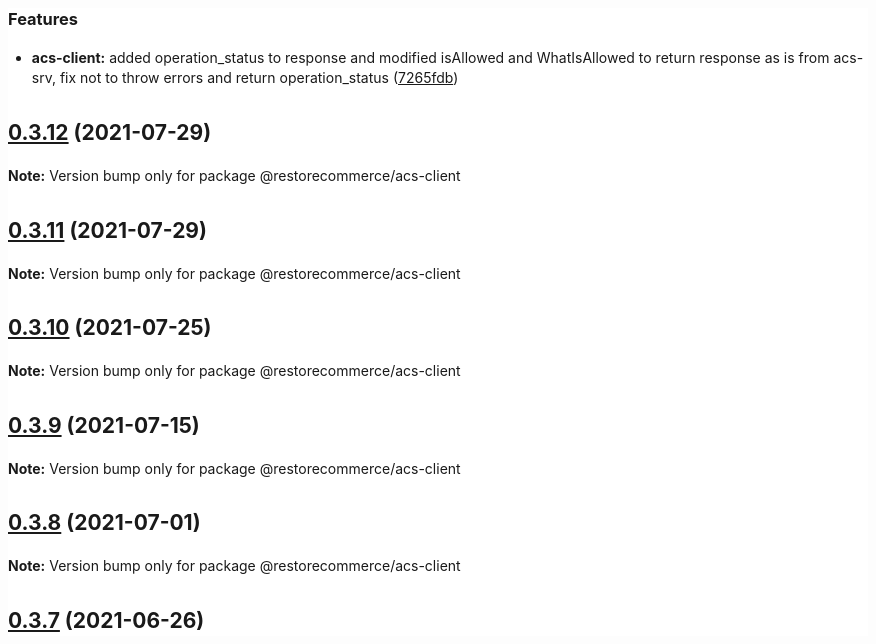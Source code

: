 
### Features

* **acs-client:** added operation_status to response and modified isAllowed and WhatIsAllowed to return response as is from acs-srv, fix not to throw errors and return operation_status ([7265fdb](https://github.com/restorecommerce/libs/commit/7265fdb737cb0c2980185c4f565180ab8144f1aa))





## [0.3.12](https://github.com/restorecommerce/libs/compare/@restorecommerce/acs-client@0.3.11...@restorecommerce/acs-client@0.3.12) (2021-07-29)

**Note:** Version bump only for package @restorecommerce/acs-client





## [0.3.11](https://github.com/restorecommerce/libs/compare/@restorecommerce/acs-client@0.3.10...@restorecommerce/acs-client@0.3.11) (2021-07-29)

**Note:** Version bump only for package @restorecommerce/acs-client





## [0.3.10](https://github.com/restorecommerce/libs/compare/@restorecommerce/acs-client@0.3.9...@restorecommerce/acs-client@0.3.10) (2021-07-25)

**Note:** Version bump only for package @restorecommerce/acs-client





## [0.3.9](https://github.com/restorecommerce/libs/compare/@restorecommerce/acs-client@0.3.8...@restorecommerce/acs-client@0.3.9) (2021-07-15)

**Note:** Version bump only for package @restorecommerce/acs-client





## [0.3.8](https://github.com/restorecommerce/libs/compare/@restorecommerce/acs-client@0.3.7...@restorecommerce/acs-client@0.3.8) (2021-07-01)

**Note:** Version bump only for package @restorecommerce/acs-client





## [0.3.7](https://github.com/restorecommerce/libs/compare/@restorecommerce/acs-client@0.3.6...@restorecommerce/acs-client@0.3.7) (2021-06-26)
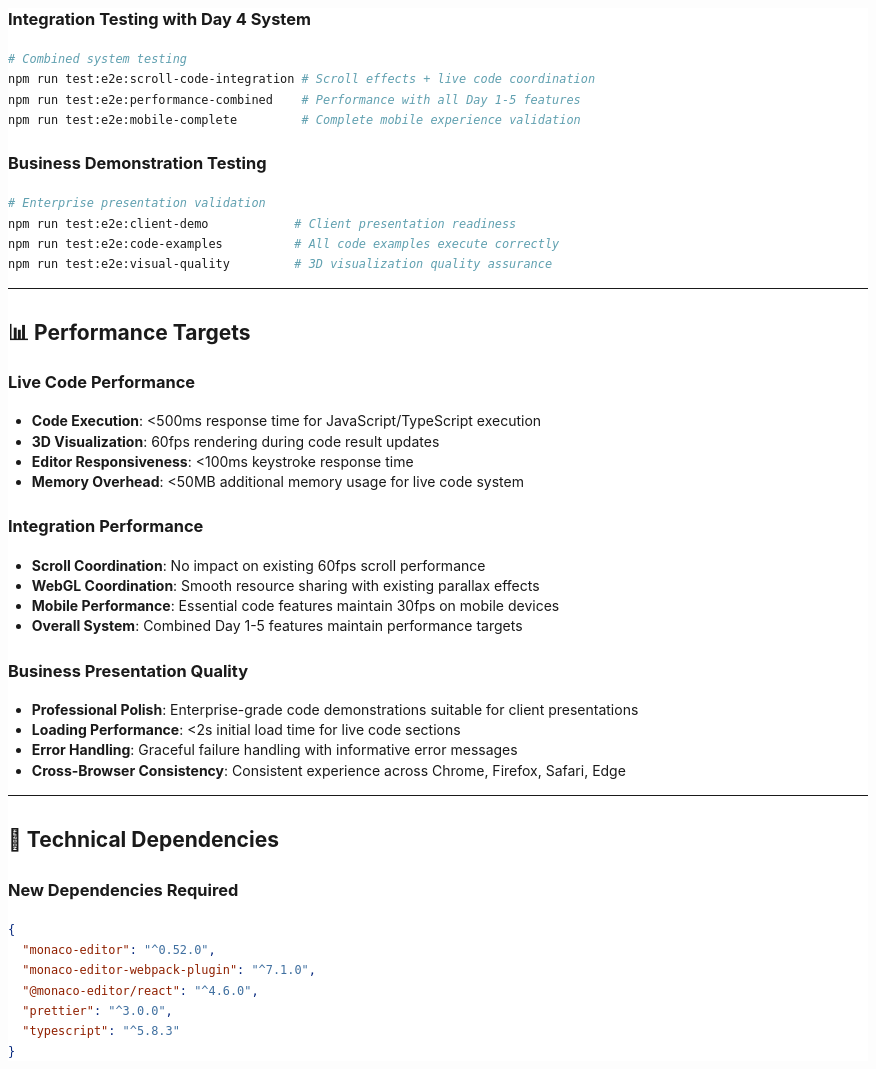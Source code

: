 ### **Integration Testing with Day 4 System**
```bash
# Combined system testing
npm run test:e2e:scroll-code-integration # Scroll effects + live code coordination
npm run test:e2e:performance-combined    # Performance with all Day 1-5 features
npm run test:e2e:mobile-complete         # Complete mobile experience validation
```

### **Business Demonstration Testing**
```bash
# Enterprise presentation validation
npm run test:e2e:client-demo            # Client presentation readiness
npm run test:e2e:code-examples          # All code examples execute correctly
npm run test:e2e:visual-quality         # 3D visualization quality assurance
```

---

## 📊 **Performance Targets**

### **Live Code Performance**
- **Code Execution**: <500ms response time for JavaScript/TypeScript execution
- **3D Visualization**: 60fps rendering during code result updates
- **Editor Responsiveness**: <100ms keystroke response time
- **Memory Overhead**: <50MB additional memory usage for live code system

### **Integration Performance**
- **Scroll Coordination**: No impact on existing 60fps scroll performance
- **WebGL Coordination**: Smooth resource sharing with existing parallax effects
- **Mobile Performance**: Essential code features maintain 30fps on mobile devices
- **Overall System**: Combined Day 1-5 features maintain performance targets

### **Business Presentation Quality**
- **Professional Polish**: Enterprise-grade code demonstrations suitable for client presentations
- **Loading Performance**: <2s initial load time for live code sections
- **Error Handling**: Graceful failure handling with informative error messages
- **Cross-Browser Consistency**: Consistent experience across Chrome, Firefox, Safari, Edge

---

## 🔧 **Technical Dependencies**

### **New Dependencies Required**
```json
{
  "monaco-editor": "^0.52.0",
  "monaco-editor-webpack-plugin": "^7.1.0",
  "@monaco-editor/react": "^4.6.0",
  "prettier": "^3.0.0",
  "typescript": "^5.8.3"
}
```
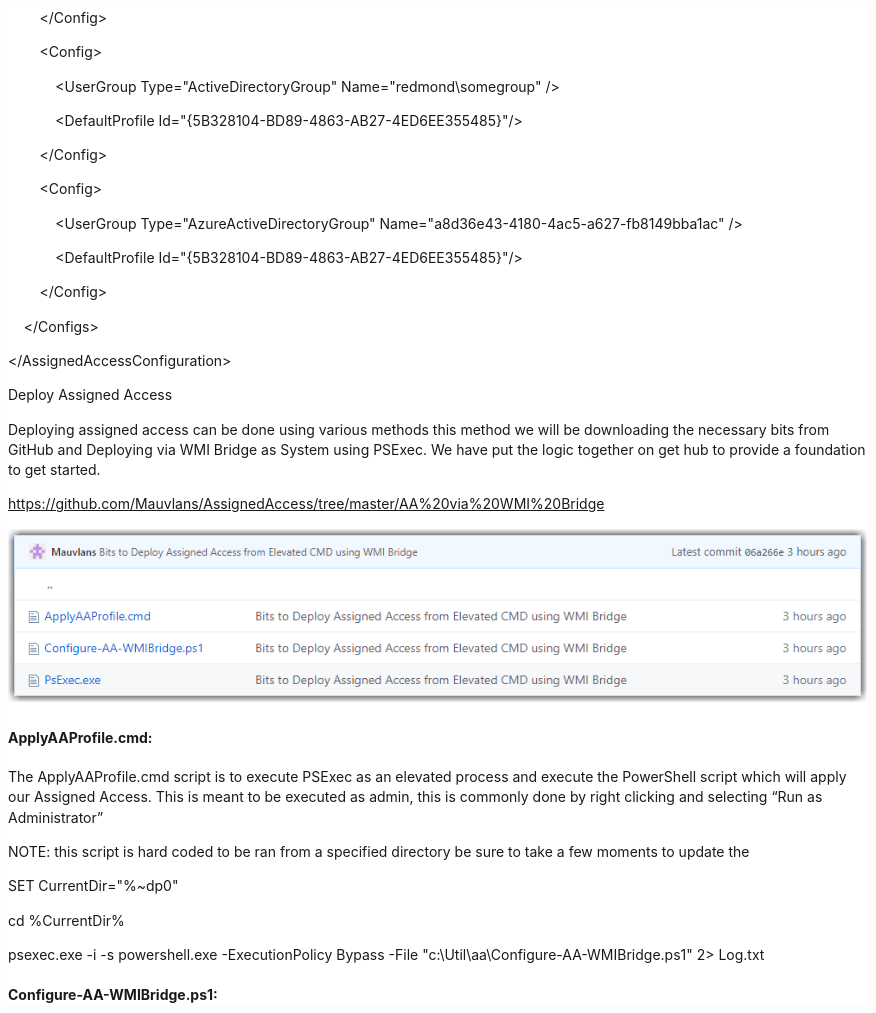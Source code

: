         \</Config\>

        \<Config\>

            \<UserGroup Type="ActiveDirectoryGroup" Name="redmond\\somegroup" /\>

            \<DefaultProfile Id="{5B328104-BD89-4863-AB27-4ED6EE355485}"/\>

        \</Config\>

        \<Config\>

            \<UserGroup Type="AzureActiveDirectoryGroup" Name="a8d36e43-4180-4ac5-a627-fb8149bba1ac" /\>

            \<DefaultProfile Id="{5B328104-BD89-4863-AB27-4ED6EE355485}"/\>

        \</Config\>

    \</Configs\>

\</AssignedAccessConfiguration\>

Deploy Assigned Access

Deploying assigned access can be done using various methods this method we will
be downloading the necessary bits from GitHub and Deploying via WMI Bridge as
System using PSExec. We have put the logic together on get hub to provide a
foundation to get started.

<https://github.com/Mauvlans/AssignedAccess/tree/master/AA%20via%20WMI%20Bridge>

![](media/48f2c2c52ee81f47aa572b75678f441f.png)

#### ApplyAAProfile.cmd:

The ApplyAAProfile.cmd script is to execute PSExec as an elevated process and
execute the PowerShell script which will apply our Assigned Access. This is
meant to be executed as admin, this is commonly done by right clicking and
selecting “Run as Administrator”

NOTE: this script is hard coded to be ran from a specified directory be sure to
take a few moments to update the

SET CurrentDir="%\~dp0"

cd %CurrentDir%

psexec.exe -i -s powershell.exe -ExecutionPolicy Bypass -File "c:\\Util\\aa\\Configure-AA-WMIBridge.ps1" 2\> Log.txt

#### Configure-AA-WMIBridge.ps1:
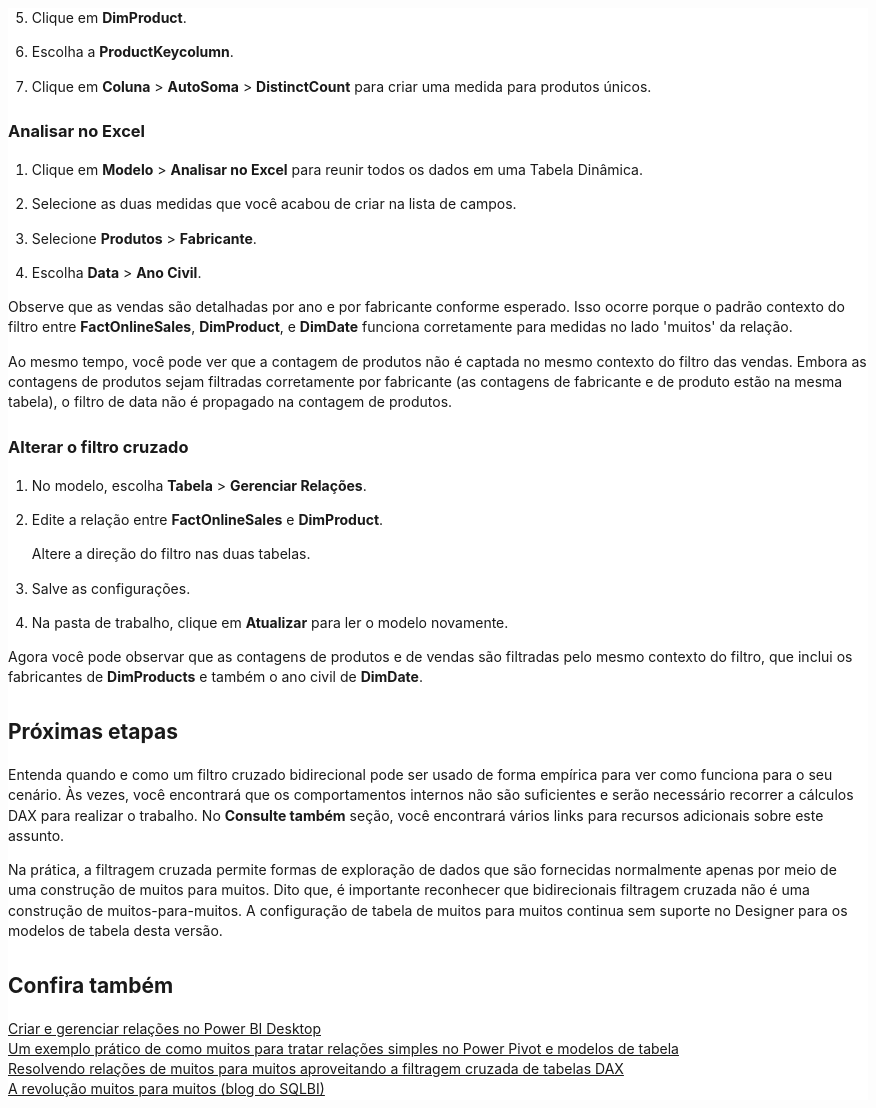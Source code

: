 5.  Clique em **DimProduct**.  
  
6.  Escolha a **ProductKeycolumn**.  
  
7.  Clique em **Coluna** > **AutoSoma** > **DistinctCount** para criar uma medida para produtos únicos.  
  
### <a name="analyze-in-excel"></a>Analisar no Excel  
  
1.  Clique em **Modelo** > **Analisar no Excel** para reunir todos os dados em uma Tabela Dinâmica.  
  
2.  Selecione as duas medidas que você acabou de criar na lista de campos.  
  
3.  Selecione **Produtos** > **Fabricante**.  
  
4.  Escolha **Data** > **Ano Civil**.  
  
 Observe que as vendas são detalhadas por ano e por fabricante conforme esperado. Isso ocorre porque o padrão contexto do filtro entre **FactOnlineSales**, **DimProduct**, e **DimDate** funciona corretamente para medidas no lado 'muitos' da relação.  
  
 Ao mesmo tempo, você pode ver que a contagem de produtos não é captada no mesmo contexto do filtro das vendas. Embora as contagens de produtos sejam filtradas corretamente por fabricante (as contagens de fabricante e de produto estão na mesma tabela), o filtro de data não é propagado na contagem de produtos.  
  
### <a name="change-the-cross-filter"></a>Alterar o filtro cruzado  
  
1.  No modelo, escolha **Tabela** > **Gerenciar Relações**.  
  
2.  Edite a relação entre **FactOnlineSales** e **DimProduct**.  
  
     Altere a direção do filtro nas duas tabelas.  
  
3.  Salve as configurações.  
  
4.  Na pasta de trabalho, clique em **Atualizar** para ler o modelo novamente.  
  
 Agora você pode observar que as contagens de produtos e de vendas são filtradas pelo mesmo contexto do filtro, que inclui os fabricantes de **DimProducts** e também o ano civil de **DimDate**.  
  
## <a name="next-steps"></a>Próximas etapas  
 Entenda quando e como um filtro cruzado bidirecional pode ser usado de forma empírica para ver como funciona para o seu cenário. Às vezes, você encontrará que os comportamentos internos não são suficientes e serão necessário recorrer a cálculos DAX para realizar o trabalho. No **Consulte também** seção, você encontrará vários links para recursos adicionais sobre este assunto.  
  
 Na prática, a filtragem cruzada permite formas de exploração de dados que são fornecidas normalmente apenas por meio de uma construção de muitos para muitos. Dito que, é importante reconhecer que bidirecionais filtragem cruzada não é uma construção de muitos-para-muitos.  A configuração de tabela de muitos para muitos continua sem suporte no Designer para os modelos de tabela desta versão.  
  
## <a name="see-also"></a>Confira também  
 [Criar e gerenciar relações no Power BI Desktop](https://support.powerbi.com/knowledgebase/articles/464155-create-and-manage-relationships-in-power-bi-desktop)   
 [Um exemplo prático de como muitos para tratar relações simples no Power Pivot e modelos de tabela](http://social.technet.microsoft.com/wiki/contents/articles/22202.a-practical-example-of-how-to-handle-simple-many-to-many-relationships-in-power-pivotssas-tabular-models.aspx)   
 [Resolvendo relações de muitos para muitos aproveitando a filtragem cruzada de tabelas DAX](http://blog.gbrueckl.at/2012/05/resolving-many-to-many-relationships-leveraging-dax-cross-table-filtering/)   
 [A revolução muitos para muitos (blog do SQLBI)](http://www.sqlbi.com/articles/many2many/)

_____

Search the records for the word "contagens" and copy out every line that holds it.

 Ao mesmo tempo, você pode ver que a contagem de produtos não é captada no mesmo contexto do filtro das vendas. Embora as contagens de produtos sejam filtradas corretamente por fabricante (as contagens de fabricante e de produto estão na mesma tabela), o filtro de data não é propagado na contagem de produtos.  
 Agora você pode observar que as contagens de produtos e de vendas são filtradas pelo mesmo contexto do filtro, que inclui os fabricantes de **DimProducts** e também o ano civil de **DimDate**.  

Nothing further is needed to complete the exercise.